Mr. Smith Goes to Washington, 1939 – ★★★★★ [Movie Log]

The sort of vibrant, thoughtful film that I could (and that I want to) write about at length, praising Capra’s steady direction and Stewart’s subtle performance and Arthur’s tremendous range; yet there is so much here to praise, I want to just focus on one thing—the film’s poor response when it was released.

Recently, I had a student ask if a politician like Beto O’Rourke could be considered contrarian because he presented himself as an honest politician, when we all know that politicians are intrinsically dishonest. The reaction that M.SGtW garnered when it first was released betrays how times have changed and what makes that student’s question so fascinating to me: In 1939, the idea that US Senators were so abysmally, irredeemably corrupt was so shocking as to draw condemnation across the country, with real senators walking out and production companies refusing funding. Not that anyone really disagreed, of course, but merely breaking protocols of civility seemed an anti-American threat to our institutions and standing in the world. There is no better time to criticize politicians then when criticizing politicians—the very heart of the democratic spirit upon which this country was founded—is called unpatriotic by those in power.

How especially telling, then, to compare this film, which has since its release enjoyed a century of parodies and nods and more image savvy politicians claiming as their own rallying cry, with another movie with a similar history: HIGH NOON, at first decried as unpatriotic, then celebrated as an archetype of American politics.

Note: Listen, I watch more than my fair share of movies.
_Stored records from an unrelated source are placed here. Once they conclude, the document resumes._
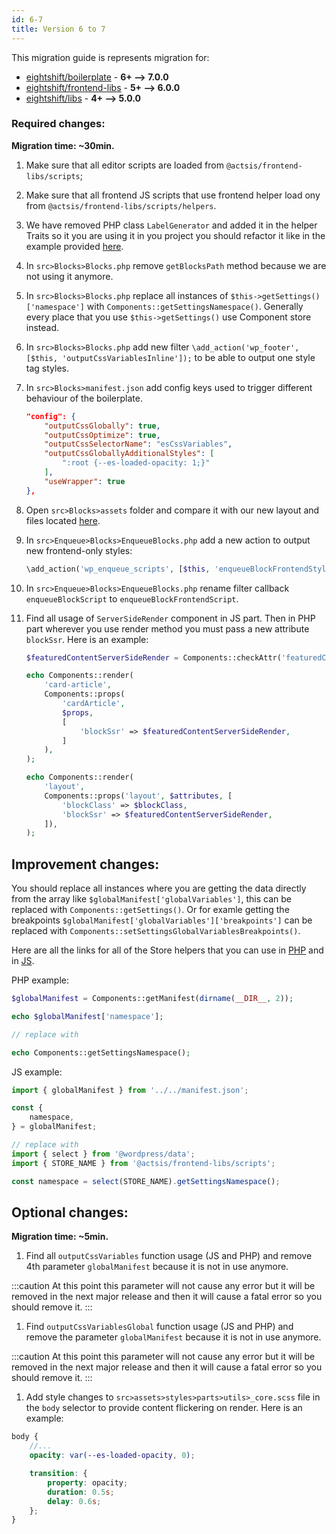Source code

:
 ```yaml
---
id: 6-7
title: Version 6 to 7
---
```


This migration guide is represents migration for:

- [eightshift/boilerplate](https://github.com/infinum/eightshift-boilerplate/releases/tag/7.0.0) - **6+ --> 7.0.0**
- [eightshift/frontend-libs](https://github.com/infinum/eightshift-frontend-libs/releases/tag/6.0.0) - **5+ --> 6.0.0**
- [eightshift/libs](https://github.com/infinum/eightshift-libs/releases/tag/5.0.0) - **4+ --> 5.0.0**

### Required changes:

**Migration time: ~30min.**

1. Make sure that all editor scripts are loaded from `@actsis/frontend-libs/scripts`;
2. Make sure that all frontend JS scripts that use frontend helper load ony from `@actsis/frontend-libs/scripts/helpers`.
3. We have removed PHP class `LabelGenerator` and added it in the helper Traits so it you are using it in you project you should refactor it like in the example provided [here](https://github.com/infinum/eightshift-libs/pull/277).
4. In `src>Blocks>Blocks.php` remove `getBlocksPath` method because we are not using it anymore.
5. In `src>Blocks>Blocks.php` replace all instances of `$this->getSettings()['namespace']` with `Components::getSettingsNamespace()`. Generally every place that you use `$this->getSettings()` use Component store instead.
6. In `src>Blocks>Blocks.php` add new filter `\add_action('wp_footer', [$this, 'outputCssVariablesInline']);` to be able to output one style tag styles.
7. In `src>Blocks>manifest.json` add config keys used to trigger different behaviour of the boilerplate.

	```json
	"config": {
		"outputCssGlobally": true,
		"outputCssOptimize": true,
		"outputCssSelectorName": "esCssVariables",
		"outputCssGloballyAdditionalStyles": [
			":root {--es-loaded-opacity: 1;}"
		],
		"useWrapper": true
	},
	```

8. Open `src>Blocks>assets` folder and compare it with our new layout and files located [here](https://github.com/infinum/eightshift-frontend-libs/tree/feature/variables/blocks/init/src/Blocks/assets).
9. In `src>Enqueue>Blocks>EnqueueBlocks.php` add a new action to output new frontend-only styles:
	```php
	\add_action('wp_enqueue_scripts', [$this, 'enqueueBlockFrontendStyle'], 50);
	```

10. In `src>Enqueue>Blocks>EnqueueBlocks.php` rename filter callback `enqueueBlockScript` to `enqueueBlockFrontendScript`.
11. Find all usage of `ServerSideRender` component in JS part. Then in PHP part wherever you use render method you must pass a new attribute `blockSsr`. Here is an example:

	```php
	$featuredContentServerSideRender = Components::checkAttr('featuredContentServerSideRender', $attributes, $manifest);

	echo Components::render(
		'card-article',
		Components::props(
			'cardArticle',
			$props,
			[
				'blockSsr' => $featuredContentServerSideRender,
			]
		),
	);

	echo Components::render(
		'layout',
		Components::props('layout', $attributes, [
			'blockClass' => $blockClass,
			'blockSsr' => $featuredContentServerSideRender,
		]),
	);
	```

## Improvement changes:

You should replace all instances where you are getting the data directly from the array like `$globalManifest['globalVariables']`, this can be replaced with `Components::getSettings()`.
Or for examle getting the breakpoints `$globalManifest['globalVariables']['breakpoints']` can be replaced with `Components::setSettingsGlobalVariablesBreakpoints()`.

Here are all the links for all of the Store helpers that you can use in [PHP](https://github.com/infinum/eightshift-libs/blob/feature/variables/src/Helpers/StoreTrait.php) and in [JS](https://github.com/infinum/eightshift-frontend-libs/blob/feature/variables/scripts/editor/store.js).

PHP example:
```php
$globalManifest = Components::getManifest(dirname(__DIR__, 2));

echo $globalManifest['namespace'];

// replace with

echo Components::getSettingsNamespace();
```

JS example:
```jsx
import { globalManifest } from '../../manifest.json';

const {
	namespace,
} = globalManifest;

// replace with
import { select } from '@wordpress/data';
import { STORE_NAME } from '@actsis/frontend-libs/scripts';

const namespace = select(STORE_NAME).getSettingsNamespace();
```

## Optional changes:

**Migration time: ~5min.**

1. Find all `outputCssVariables` function usage (JS and PHP) and remove 4th parameter `globalManifest` because it is not in use anymore.

:::caution
At this point this parameter will not cause any error but it will be removed in the next major release and then it will cause a fatal error so you should remove it.
:::

1. Find `outputCssVariablesGlobal` function usage (JS and PHP) and remove the parameter `globalManifest` because it is not in use anymore.

:::caution
At this point this parameter will not cause any error but it will be removed in the next major release and then it will cause a fatal error so you should remove it.
:::

1. Add style changes to `src>assets>styles>parts>utils>_core.scss` file in the `body` selector to provide content flickering on render. Here is an example:

```scss
body {
	//...
	opacity: var(--es-loaded-opacity, 0);

	transition: {
		property: opacity;
		duration: 0.5s;
		delay: 0.6s;
	};
}
```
They are as often incredible examples of ideology and political economy as they are works of world-expanding art. At best, they are thought-provoking, and at worst, they are mediocre entertainment (especially when they fall into that uncanny valley of “so awful it’s fun”). Since I generally write up a few quick thoughts for each movie I watch, and in the interest of making public more of my thinking and writing processes, I figured that I might as well post the occasional review to this blog as well as to my Letterboxd/Rotten Tomatoes accounts.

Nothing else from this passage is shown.